Policies are best purchased from an independent agent, one who can sell you a policy from any company. That will give you lots of options in the event you have any interesting medical problems or adventurous hobbies. Most important, it provides competition that keeps prices low. Rates can vary substantially between companies, and only by having your agent shop around to various companies can you be sure you’re getting the best rate on what is, in essence, a commodity.

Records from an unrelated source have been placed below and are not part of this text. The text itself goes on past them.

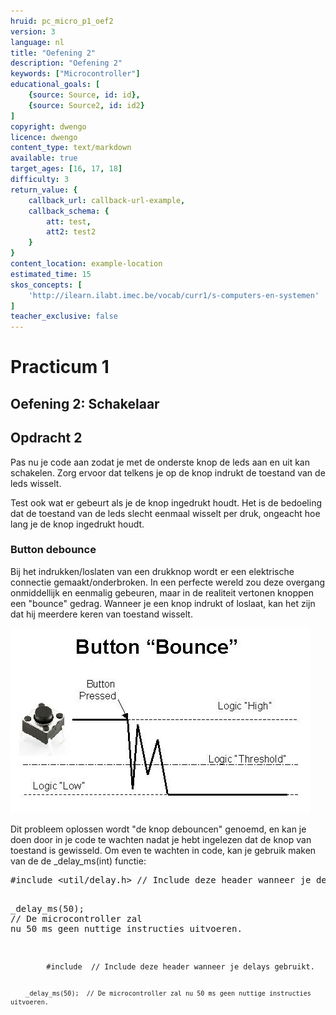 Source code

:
 ```yaml
---
hruid: pc_micro_p1_oef2
version: 3
language: nl
title: "Oefening 2"
description: "Oefening 2"
keywords: ["Microcontroller"]
educational_goals: [
    {source: Source, id: id}, 
    {source: Source2, id: id2}
]
copyright: dwengo
licence: dwengo
content_type: text/markdown
available: true
target_ages: [16, 17, 18]
difficulty: 3
return_value: {
    callback_url: callback-url-example,
    callback_schema: {
        att: test,
        att2: test2
    }
}
content_location: example-location
estimated_time: 15
skos_concepts: [
    'http://ilearn.ilabt.imec.be/vocab/curr1/s-computers-en-systemen'
]
teacher_exclusive: false
---
```

# Practicum 1

## Oefening 2: Schakelaar

<div class="dwengo-content assignment">
    <h2 class="title">Opdracht 2</h2>
    <div class="content">
        <p>
            Pas nu je code aan zodat je met de onderste knop de leds aan en uit kan schakelen. Zorg ervoor dat telkens je op de knop indrukt de toestand van de leds wisselt.
        </p>
        <p>
            Test ook wat er gebeurt als je de knop ingedrukt houdt. Het is de bedoeling dat de toestand van de leds slecht eenmaal wisselt per druk, ongeacht hoe lang je de knop ingedrukt houdt.
        </p>
    </div>
</div>

### Button debounce

Bij het indrukken/loslaten van een drukknop wordt er een elektrische connectie gemaakt/onderbroken. In een perfecte wereld zou deze overgang onmiddellijk en eenmalig gebeuren, maar in de realiteit vertonen knoppen een "bounce" gedrag. Wanneer je een knop indrukt of loslaat, kan het zijn dat hij meerdere keren van toestand wisselt.

![](embed/debounce.jpg "button debounce")

Dit probleem oplossen wordt "de knop debouncen" genoemd, en kan je doen door in je code te wachten nadat je hebt ingelezen dat de knop van toestand is gewisseld. Om even te wachten in code, kan je gebruik maken van de de _delay_ms(int) functie:

<div class="highlight highlight-source-c">
<pre>#<span class="pl-k">include</span> <span class="pl-s"><span class="pl-pds">&lt;</span>util/delay.h<span class="pl-pds">&gt;</span></span> <span class="pl-c"><span class="pl-c">//</span> Include deze header wanneer je delays gebruikt.</span>

<span class="pl-en">_delay_ms</span>(<span class="pl-c1">50</span>);  <span class="pl-c"><span class="pl-c">//</span> De microcontroller zal nu 50 ms geen nuttige instructies uitvoeren.</span></pre>
</div>

<div class="dwengo-content dwengo-code-simulator">
    <pre>
<code class="language-cpp" data-filename="filename.cpp">
        #include <util/delay.h> // Include deze header wanneer je delays gebruikt.

        _delay_ms(50);  // De microcontroller zal nu 50 ms geen nuttige instructies uitvoeren.
</code>
    </pre>
</div>
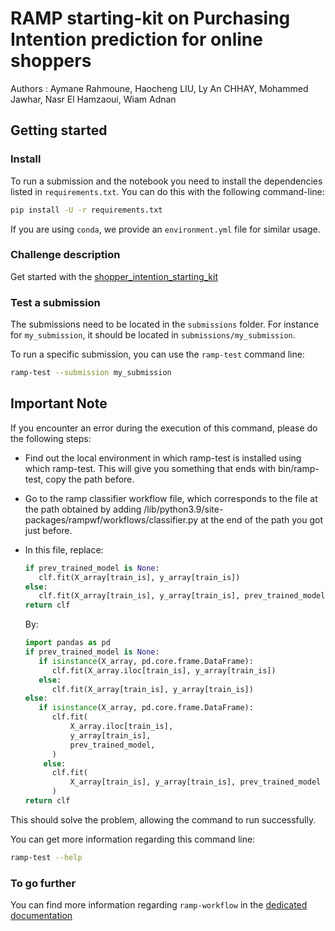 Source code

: # RAMP starting-kit on Purchasing Intention prediction for online shoppers


Authors : Aymane Rahmoune, Haocheng LIU, Ly An CHHAY, Mohammed Jawhar, Nasr El Hamzaoui, Wiam Adnan

## Getting started

### Install

To run a submission and the notebook you need to install the dependencies listed
in `requirements.txt`. You can do this with the
following command-line:

```bash
pip install -U -r requirements.txt
```

If you are using `conda`, we provide an `environment.yml` file for similar
usage.

### Challenge description

Get started with the [shopper_intention_starting_kit](shopper_intention_starting_kit.ipynb)


### Test a submission

The submissions need to be located in the `submissions` folder. For instance
for `my_submission`, it should be located in `submissions/my_submission`.

To run a specific submission, you can use the `ramp-test` command line:

```bash
ramp-test --submission my_submission
```

## Important Note

If you encounter an error during the execution of this command, please do the following steps:

* Find out the local environment in which ramp-test is installed using which ramp-test. This will give you something that ends with bin/ramp-test, copy the path before.
* Go to the ramp classifier workflow file, which corresponds to the file at the path obtained by adding /lib/python3.9/site-packages/rampwf/workflows/classifier.py at the end of the path you got just before.
* In this file, replace:
  ```python
  if prev_trained_model is None:
     clf.fit(X_array[train_is], y_array[train_is])
  else:
     clf.fit(X_array[train_is], y_array[train_is], prev_trained_model)
  return clf
  ```
  
  By:
  ```python
  import pandas as pd
  if prev_trained_model is None:
     if isinstance(X_array, pd.core.frame.DataFrame):
        clf.fit(X_array.iloc[train_is], y_array[train_is])
     else:
        clf.fit(X_array[train_is], y_array[train_is])
  else:
     if isinstance(X_array, pd.core.frame.DataFrame):
        clf.fit(
            X_array.iloc[train_is],
            y_array[train_is],
            prev_trained_model,
        )
      else:
        clf.fit(
            X_array[train_is], y_array[train_is], prev_trained_model
        )
  return clf
  ```

This should solve the problem, allowing the command to run successfully.

You can get more information regarding this command line:

```bash
ramp-test --help
```

### To go further

You can find more information regarding `ramp-workflow` in the
[dedicated documentation](https://paris-saclay-cds.github.io/ramp-docs/ramp-workflow/stable/using_kits.html)

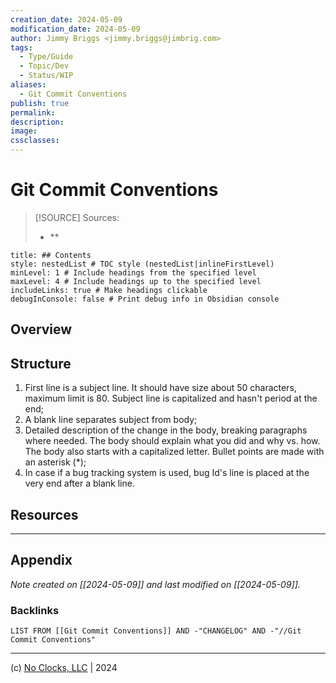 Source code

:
 ```yaml
---
creation_date: 2024-05-09
modification_date: 2024-05-09
author: Jimmy Briggs <jimmy.briggs@jimbrig.com>
tags:
  - Type/Guide
  - Topic/Dev
  - Status/WIP
aliases:
  - Git Commit Conventions
publish: true
permalink:
description:
image:
cssclasses:
---
```



# Git Commit Conventions

> [!SOURCE] Sources:
> - **

```table-of-contents
title: ## Contents 
style: nestedList # TOC style (nestedList|inlineFirstLevel)
minLevel: 1 # Include headings from the specified level
maxLevel: 4 # Include headings up to the specified level
includeLinks: true # Make headings clickable
debugInConsole: false # Print debug info in Obsidian console
```

## Overview

## Structure

1.	First line is a subject line. It should have size about 50 characters, maximum limit is 80. Subject line is capitalized and hasn't period at the end;
2.	A blank line separates subject from body;
3.	Detailed description of the change in the body, breaking paragraphs where needed. The body should explain what  you did and why vs. how. The body also starts with a capitalized letter. Bullet points are made with an asterisk (*);
4.	In case if a bug tracking system is used, bug Id's line is placed at the very end after a blank line.

## Resources

***

## Appendix

*Note created on [[2024-05-09]] and last modified on [[2024-05-09]].*

### Backlinks

```dataview
LIST FROM [[Git Commit Conventions]] AND -"CHANGELOG" AND -"//Git Commit Conventions"
```

***

(c) [No Clocks, LLC](https://github.com/noclocks) | 2024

What Length Should You Buy it For?

As a general rule, you want to buy term life insurance that will last until you are financially independent. The idea is that when you have a nest egg large enough to live on for the rest of your life, you no longer need life insurance. If you die, your loved ones will just live on that same nest egg. Because it will likely take a typical physician who remembers to save for retirement 20–30 years to reach financial independence, you should therefore buy a 20- to 30-year level term policy.

How Much Should You Buy?

Obviously, the longer the term and the higher the face value, the higher the premium will be. Most knowledgeable physicians purchase a policy with a seven-figure face value. Once they add up the cost of paying off a mortgage, sending kids to college, and supporting their partner at least for a few years, they end up with a large sum. Remember, the face value should be approximately equal to the amount of money that would make you financially independent. So $200,000 isn’t going to cut it. Most new attendings end up with a $2–$5 million policy, but $1 million seems to be a common amount for residents. Certainly $1 million is far better than the $2,600 that would come from the average GoFundMe.

Should You Buy Whole Life Insurance?

Some insurance agents push a product called whole life insurance, primarily because the commissions they earn from selling it are much higher than what they get from a term policy. However, whole life insurance is far more expensive than term life insurance for a healthy young person, and young doctors have so many other great uses for their money that selling a whole life policy to a resident is, in my mind, akin to financial malpractice. Although whole life has some niche applications to people in some circumstances, being a doctor is not one of them. Just get a basic, easy-to-understand term policy and don’t recommend agents pushing whole life policies to your peers.

do young doctors need life insurance

Luckily, insurance company applications ask about rock climbing, but not canyoneering.

When you apply for insurance, you’ll have to answer a few questions about your health and hobbies, have your vitals taken, and provide blood and urine samples. Assuming everything checks out, you should be able to finalize the policy with the agent within just a few weeks. It really is a simple process.

Bottom line: If someone else depends on your income, you need to get life insurance in place ASAP. It is more important than saving for retirement, figuring out what to do with your student loans, or buying that new home.

It is my fervent hope that no resident or young physician’s family will ever have to resort to a GoFundMe again to meet their basic needs after that person’s death.

When did you buy your first life insurance policy? What other advice/warnings do you have for healthy, young physicians that haven't purchased it yet?